__Records for this exercise__:
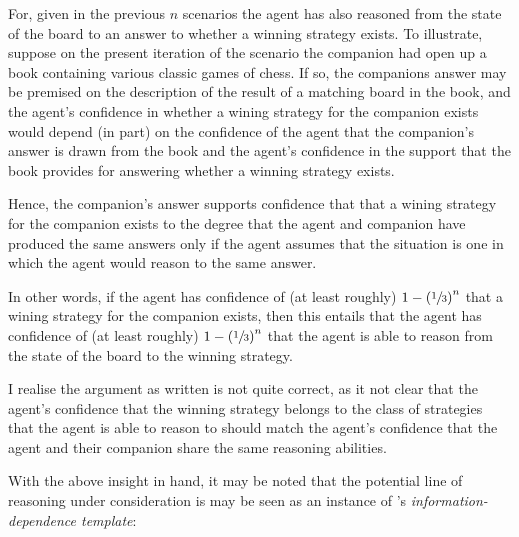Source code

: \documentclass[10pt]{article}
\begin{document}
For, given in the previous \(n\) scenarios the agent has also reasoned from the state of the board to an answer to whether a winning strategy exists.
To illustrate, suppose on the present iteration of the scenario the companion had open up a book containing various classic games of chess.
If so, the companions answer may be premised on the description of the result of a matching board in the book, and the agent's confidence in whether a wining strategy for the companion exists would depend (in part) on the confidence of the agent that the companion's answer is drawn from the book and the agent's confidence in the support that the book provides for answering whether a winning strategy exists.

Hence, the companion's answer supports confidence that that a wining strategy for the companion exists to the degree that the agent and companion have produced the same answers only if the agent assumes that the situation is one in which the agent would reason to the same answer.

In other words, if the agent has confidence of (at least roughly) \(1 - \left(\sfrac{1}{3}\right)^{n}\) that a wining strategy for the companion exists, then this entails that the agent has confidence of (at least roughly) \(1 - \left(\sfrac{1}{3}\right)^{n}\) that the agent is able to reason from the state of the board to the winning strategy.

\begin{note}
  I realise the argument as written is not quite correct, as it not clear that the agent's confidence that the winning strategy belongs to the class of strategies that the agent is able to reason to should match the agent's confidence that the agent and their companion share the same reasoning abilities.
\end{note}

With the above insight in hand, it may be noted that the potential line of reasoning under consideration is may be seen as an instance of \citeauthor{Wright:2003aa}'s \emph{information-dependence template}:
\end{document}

==

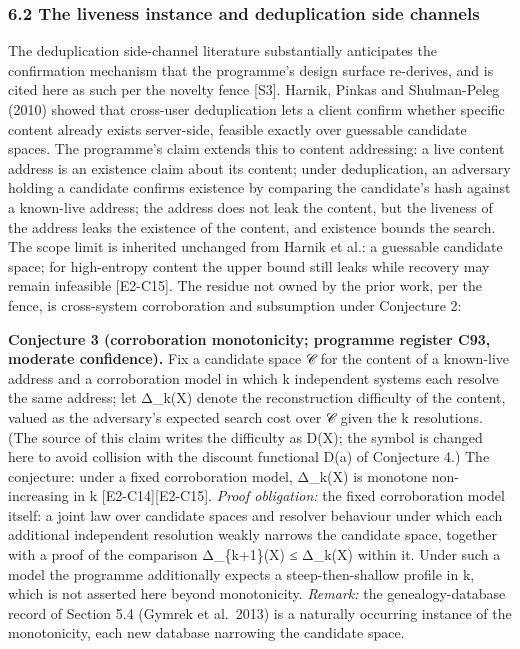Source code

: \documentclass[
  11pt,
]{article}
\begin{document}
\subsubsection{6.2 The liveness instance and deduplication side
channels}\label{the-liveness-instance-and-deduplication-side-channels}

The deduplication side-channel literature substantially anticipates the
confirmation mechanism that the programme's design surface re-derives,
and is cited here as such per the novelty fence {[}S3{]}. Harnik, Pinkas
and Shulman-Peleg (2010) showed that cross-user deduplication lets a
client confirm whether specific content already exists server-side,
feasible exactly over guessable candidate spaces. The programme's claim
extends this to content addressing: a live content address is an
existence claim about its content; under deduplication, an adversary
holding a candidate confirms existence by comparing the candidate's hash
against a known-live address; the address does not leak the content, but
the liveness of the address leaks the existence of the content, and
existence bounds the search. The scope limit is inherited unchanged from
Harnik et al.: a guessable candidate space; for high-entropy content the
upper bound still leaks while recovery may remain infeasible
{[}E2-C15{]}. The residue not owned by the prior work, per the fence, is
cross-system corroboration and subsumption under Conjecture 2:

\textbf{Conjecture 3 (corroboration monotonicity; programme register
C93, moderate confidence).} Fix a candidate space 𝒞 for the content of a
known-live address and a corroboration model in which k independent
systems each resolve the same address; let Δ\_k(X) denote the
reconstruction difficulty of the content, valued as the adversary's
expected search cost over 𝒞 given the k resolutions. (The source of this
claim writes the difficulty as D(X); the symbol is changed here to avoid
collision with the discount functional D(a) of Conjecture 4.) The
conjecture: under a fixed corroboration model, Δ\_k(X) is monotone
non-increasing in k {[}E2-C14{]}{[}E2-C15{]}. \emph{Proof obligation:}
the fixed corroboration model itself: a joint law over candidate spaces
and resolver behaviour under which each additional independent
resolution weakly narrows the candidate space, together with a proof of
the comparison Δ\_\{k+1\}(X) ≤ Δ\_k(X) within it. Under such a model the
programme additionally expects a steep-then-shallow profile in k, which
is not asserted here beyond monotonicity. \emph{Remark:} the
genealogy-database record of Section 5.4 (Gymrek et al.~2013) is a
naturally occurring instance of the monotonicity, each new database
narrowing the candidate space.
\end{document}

--

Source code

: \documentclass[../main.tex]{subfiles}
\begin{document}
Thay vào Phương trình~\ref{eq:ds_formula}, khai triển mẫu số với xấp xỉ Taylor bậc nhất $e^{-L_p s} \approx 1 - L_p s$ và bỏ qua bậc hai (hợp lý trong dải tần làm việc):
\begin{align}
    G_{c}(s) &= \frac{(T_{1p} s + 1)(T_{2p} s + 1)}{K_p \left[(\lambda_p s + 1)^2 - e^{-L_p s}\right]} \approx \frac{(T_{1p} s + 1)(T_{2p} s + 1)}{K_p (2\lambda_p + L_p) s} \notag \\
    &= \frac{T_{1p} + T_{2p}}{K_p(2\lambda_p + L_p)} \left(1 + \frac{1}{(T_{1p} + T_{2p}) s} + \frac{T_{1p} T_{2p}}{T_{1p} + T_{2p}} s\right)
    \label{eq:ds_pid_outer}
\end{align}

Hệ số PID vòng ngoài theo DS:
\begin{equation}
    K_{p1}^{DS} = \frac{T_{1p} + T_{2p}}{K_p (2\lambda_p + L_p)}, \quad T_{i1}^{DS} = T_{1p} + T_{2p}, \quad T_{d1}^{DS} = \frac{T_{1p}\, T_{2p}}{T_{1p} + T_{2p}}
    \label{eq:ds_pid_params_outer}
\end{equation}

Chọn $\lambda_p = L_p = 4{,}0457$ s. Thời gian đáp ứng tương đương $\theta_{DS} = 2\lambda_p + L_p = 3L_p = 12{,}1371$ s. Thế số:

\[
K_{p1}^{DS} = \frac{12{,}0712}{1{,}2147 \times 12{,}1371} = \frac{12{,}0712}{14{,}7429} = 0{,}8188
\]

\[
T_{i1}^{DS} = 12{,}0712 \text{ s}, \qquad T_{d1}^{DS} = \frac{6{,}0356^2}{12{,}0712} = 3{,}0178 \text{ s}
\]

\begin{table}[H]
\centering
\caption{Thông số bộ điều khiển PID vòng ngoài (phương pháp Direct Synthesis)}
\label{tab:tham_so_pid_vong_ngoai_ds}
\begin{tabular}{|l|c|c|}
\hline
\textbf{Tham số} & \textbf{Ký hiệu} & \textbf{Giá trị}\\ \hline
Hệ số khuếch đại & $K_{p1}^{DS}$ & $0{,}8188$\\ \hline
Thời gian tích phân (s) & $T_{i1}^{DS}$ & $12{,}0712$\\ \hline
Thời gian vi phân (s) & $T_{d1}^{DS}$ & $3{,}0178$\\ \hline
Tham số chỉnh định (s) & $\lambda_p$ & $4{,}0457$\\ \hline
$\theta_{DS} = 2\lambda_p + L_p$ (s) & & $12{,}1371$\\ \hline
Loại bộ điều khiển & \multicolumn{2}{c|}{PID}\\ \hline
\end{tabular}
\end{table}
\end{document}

__What you will do__:
For this exercise, please output exactly the lines above starting at the line with "the liveness of" and ending at the line with "cross-system corroboration and", ends included.

__Finished task__:
the liveness of the address leaks the existence of the content, and
existence bounds the search. The scope limit is inherited unchanged from
Harnik et al.: a guessable candidate space; for high-entropy content the
upper bound still leaks while recovery may remain infeasible
{[}E2-C15{]}. The residue not owned by the prior work, per the fence, is
cross-system corroboration and subsumption under Conjecture 2:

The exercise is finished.